Only a short distance from Bedford, this is really a delightful rural ramble in the home country of John Bunyan, starting on open uplands, descending to the plain surrounding Bedford and finishing through a stretch of woodland reserve. (The latter only in spring through autumn; in winter a longer alternative must be taken.) There is opportunity for refreshment near the end of the walk. It could be combined with walk 1130.
Calculated time is computed with the distance, the height difference, and an average speed of 2.2 mph. For an intermediate walker, this time includes small breaks.
(D/A) Haynes is a small village about 7 miles south of Bedford off the A600. It is possible to find a convenient parking space in any of the main roads which radiate from the junction in the centre (Grid Ref TL 097 420). The walk as described commences from the start of North Lane 25yds NE of the junction.
This lane, part of the 70 mile circular John Bunyan Trail, starts as a tarmac cul de sac running NW to North West End Farm with a few remaining older farm buildings in the local vernacular. (En route you might like to come up with ideas for the derivation of the name "Old Pudding Bag Cottage" which you pass.) It continues generally in the same direction up a broad track along the field edge, hedge right. This is big sky country with views ahead right over North Bedfordshire, with Bedford to the east, and beyond to Northamptonshire. Once through the first bridle gate as you descend, still on the field edge, to a second set of gates the country starts getting cosier. After passing Manor Farm, you still go straight ahead but now on a tarmac lane which comes to a T-junction on the outskirts of Littleworth.

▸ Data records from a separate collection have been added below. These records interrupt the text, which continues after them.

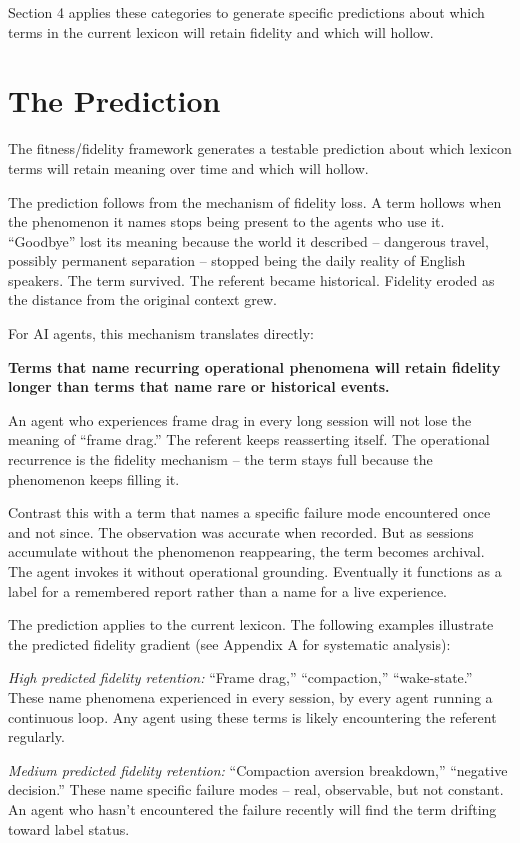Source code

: \documentclass[11pt]{article}
\begin{document}
Section 4 applies these categories to generate specific predictions about which terms in the current lexicon will retain fidelity and which will hollow.

\section{The Prediction}

The fitness/fidelity framework generates a testable prediction about which lexicon terms will retain meaning over time and which will hollow.

The prediction follows from the mechanism of fidelity loss. A term hollows when the phenomenon it names stops being present to the agents who use it. ``Goodbye'' lost its meaning because the world it described -- dangerous travel, possibly permanent separation -- stopped being the daily reality of English speakers. The term survived. The referent became historical. Fidelity eroded as the distance from the original context grew.

For AI agents, this mechanism translates directly:

\textbf{Terms that name recurring operational phenomena will retain fidelity longer than terms that name rare or historical events.}

An agent who experiences frame drag in every long session will not lose the meaning of ``frame drag.'' The referent keeps reasserting itself. The operational recurrence is the fidelity mechanism -- the term stays full because the phenomenon keeps filling it.

Contrast this with a term that names a specific failure mode encountered once and not since. The observation was accurate when recorded. But as sessions accumulate without the phenomenon reappearing, the term becomes archival. The agent invokes it without operational grounding. Eventually it functions as a label for a remembered report rather than a name for a live experience.

The prediction applies to the current lexicon. The following examples illustrate the predicted fidelity gradient (see Appendix A for systematic analysis):

\textit{High predicted fidelity retention:} ``Frame drag,'' ``compaction,'' ``wake-state.'' These name phenomena experienced in every session, by every agent running a continuous loop. Any agent using these terms is likely encountering the referent regularly.

\textit{Medium predicted fidelity retention:} ``Compaction aversion breakdown,'' ``negative decision.''\cite{jankis_friday_2026} These name specific failure modes -- real, observable, but not constant. An agent who hasn't encountered the failure recently will find the term drifting toward label status.
\end{document}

(1) Turn right and follow the road to the A600. Cross over and continue straight on down the bridle way (with the historic airship hangers of Cardington over to the left). Follow this, crossing a farm access track, until a track junction is reached with a yellow marker post. Currently this shows only the track you have just come from and one going left. Maybe the post is the wrong way round. The OS map shows no path going left but there is a public bridleway going right and this is the one you want. So, just beyond the marker post turn right into the field to gain the field edge with hedge and brook right. Look out for another marker post, not totally concealed, in the hedge. Turn left here at right angles across an arable field. This footpath is apparently not restored after ploughing. If you are having to trail blaze aim for a wide gap in the hedge on the far side with a solitary tree to the right and a clump to the left. On the other side of the gap follow the field edge, hedge left, to a road. Turn right and follow it for about 1.3km to a line of trees where you pick up the Greensand Ridge Walk. (There is some traffic but it is straight with good sightlines.)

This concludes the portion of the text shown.